Monica Segatto e Paolo Forlani, l’equipaggio della seconda volante che ha preso parte alla seconda colluttazione, avranno entrambi un debito con lo Stato di 56.128,05 euro. A questo vanno aggiunti 1.778,34 euro di spese processuali. Il collegio conferma nelle sue valutazioni la “colpa grave” degli agenti, che è consistita nella mancata richiesta di intervento del 118, nella violenta colluttazione (avvenuta “con palese e manifesto eccesso dei limiti del legittimo intervento di polizia, accertato dalla incontestabile superiorità numerica, nelle ripetute e prolungate percosse con il ricorso all’uso di manganelli — due dei quali spezzati per l’abnormità dell’intervento — e nella prosecuzione della colluttazione anche dopo l’immobilizzazione a terra del giovane”), nell’omissione delle prime cure urgenti in favore del giovane (“nonostante la invocazione di aiuto proveniente dal medesimo con l’invito espresso a cessare dall’aggressione”) e nella “prosecuzione della colluttazione della vittima in posizione prona, la quale lo ha reso agonizzante per le difficoltà respiratorie”. La riduzione della richiesta risarcitoria, ridotta a un terzo del totale (561.280,47 euro ripartiti nella misura dell’80% tra Pollastri e Pontani e il restante 20% tra Segatto e Forlani), è dovuta invece al riconoscimento di circostanze oggettive e soggettive. Vale a dire l’inadeguata organizzazione del servizio imputabile al Ministero, gli ottimi precedenti di carriera, la forte tensione emotiva, il contesto operativo difficile.

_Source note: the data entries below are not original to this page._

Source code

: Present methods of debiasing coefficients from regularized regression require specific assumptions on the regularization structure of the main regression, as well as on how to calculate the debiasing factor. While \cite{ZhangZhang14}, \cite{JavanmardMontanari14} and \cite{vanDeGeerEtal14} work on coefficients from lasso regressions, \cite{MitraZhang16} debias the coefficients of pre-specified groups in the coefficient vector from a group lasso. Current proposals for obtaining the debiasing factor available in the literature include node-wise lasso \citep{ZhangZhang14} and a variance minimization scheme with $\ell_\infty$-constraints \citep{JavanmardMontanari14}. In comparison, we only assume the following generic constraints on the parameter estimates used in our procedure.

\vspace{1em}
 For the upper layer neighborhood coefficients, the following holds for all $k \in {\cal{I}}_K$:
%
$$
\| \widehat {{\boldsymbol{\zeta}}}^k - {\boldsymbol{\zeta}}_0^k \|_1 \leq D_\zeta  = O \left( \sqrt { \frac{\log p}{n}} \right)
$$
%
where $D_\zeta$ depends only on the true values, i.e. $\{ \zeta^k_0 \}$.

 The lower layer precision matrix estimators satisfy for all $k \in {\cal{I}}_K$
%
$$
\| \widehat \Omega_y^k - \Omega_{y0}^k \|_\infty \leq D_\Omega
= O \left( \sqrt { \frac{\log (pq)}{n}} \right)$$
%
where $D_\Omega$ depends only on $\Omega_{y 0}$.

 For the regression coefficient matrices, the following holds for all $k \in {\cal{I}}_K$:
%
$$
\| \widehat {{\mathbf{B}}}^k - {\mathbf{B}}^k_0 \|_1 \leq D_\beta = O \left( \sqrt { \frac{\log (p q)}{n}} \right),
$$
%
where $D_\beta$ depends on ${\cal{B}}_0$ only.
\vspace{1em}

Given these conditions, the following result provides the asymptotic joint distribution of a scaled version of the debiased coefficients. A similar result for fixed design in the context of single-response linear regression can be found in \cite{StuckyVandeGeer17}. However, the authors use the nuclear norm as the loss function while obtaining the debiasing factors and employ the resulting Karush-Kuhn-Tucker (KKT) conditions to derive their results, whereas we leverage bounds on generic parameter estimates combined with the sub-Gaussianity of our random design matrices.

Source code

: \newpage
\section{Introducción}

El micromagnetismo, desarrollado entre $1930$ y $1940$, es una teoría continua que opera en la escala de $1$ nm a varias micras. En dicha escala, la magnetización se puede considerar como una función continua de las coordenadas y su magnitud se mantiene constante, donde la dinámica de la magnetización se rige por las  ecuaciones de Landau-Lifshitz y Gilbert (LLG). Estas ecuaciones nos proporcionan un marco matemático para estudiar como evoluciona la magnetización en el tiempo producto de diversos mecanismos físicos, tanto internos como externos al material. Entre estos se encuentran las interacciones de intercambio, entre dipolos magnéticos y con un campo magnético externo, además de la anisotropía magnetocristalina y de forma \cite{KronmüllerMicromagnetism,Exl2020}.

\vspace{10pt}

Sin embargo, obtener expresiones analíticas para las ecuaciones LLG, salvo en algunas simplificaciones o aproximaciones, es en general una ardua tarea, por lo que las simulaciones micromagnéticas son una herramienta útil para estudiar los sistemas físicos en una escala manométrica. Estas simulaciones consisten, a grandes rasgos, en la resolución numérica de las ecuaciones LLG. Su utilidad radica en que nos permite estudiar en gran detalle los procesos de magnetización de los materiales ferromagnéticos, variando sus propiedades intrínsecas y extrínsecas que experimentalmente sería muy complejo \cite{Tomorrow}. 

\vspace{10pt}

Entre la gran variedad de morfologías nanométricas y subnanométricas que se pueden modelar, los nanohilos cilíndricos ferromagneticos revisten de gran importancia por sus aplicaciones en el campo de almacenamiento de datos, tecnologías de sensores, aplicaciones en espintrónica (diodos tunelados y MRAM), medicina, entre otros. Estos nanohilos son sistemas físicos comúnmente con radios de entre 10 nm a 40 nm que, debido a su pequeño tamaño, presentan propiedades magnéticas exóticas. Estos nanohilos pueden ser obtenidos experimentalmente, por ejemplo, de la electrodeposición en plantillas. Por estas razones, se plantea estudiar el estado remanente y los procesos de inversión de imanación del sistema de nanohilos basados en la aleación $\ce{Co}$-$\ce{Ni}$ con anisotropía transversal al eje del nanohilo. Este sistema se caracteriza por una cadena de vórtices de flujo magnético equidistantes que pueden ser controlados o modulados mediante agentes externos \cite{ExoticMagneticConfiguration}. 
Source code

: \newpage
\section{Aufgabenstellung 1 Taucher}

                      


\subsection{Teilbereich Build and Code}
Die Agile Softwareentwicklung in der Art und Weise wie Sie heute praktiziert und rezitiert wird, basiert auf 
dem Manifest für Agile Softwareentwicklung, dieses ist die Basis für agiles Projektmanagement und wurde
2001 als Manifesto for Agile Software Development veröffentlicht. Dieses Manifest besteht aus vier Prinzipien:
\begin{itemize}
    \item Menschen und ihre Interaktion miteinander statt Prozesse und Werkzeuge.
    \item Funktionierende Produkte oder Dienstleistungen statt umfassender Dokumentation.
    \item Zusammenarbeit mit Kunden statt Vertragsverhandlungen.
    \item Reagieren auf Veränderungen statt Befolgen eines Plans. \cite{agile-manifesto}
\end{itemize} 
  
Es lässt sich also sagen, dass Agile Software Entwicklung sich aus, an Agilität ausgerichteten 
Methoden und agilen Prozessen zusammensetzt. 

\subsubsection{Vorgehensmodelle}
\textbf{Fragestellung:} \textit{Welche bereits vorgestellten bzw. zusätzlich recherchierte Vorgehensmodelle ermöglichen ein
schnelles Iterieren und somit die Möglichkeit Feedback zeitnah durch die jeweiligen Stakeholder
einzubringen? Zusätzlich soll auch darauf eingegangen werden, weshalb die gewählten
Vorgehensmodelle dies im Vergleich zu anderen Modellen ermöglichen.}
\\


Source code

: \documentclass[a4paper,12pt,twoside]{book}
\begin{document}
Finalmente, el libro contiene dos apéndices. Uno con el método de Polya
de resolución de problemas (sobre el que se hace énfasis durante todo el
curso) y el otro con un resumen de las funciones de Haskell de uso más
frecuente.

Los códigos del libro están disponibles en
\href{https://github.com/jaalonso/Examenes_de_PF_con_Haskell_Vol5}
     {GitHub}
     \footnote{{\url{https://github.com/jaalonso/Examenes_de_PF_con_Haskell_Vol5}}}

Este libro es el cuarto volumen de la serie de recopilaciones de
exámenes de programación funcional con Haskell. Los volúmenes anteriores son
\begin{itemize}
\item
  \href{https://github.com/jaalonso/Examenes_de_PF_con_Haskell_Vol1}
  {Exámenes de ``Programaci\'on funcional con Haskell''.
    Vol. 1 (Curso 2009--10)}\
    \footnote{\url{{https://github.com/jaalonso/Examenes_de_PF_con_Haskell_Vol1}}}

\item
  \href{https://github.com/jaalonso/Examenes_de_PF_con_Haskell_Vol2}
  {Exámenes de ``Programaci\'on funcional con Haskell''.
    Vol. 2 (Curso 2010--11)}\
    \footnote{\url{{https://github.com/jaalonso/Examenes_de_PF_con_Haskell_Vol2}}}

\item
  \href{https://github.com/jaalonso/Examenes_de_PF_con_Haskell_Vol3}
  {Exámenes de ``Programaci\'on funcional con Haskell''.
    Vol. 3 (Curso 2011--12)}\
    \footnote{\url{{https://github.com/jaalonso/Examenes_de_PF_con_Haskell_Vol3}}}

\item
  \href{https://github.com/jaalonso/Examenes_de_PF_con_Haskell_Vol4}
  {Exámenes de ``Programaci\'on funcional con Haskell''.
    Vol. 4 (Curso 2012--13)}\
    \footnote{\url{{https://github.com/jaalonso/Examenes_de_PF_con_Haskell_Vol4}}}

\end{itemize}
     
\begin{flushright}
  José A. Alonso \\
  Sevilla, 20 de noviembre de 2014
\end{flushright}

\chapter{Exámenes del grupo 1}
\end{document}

“È una notizia positiva, non è una questione di cifre” è il commento di Patrizia Moretti, secondo la quale “quello che conta, come nelle altre sentenze, non è l’entità ma il riconoscimento delle responsabilità”. È un “passo in avanti” secondo la madre del ragazzo anche il fatto “che si riconosca la necessità di entrare nel merito della formazione delle forze dell’ordine e nel controllo delle loro azioni. La formazione non può interrompersi mai”. Per Fabio Anselmo, l’avvocato che ha seguito il primo grado del processo penale e che ha seguito anche i casi Cucchi, Rasman, Uva e Magherini, la sentenza “lancia un vero e proprio monito nei confronti di coloro che hanno la responsabilità della preparazione, organizzazione e formazione delle forze dell’ordine”. E questo “senza in alcun modo sminuire, né avrebbe potuto esserlo, la gravità dei fatti già accertati dal giudice penale. La condanna – pur cospicua – viene economicamente ridotta a fronte del riconoscimento di una indubbia responsabilità del Ministero in tema di mancanza di preparazione, organizzazione e formazione degli agenti. Non si può più parlare di mele marce ma di un problema ben più ampio”.
Una “sentenza straordinaria”, pur se per motivi diversi, anche per Eugenio Pini, legale della Segatto, “in quanto ha ridotto la pretesa economica avanzata nei confronti della mia assistita di ben 9/10”. Sentenza straordinaria “ma anche coraggiosa, perché ha riconosciuto la responsabilità dell’amministrazione dell’evento attribuendogli i tre quarti della colpa. Questo deve essere un ulteriore impulso per giungere urgentemente a garantire concretamente la sicurezza degli operatori e dei cittadini in casi simili. Spero che questa sentenza possa anche consentire il riavvicinamento delle parti e dare serenità a tutte le forze dell’ordine che quotidianamente sono impegnate per la sicurezza dei cittadini”.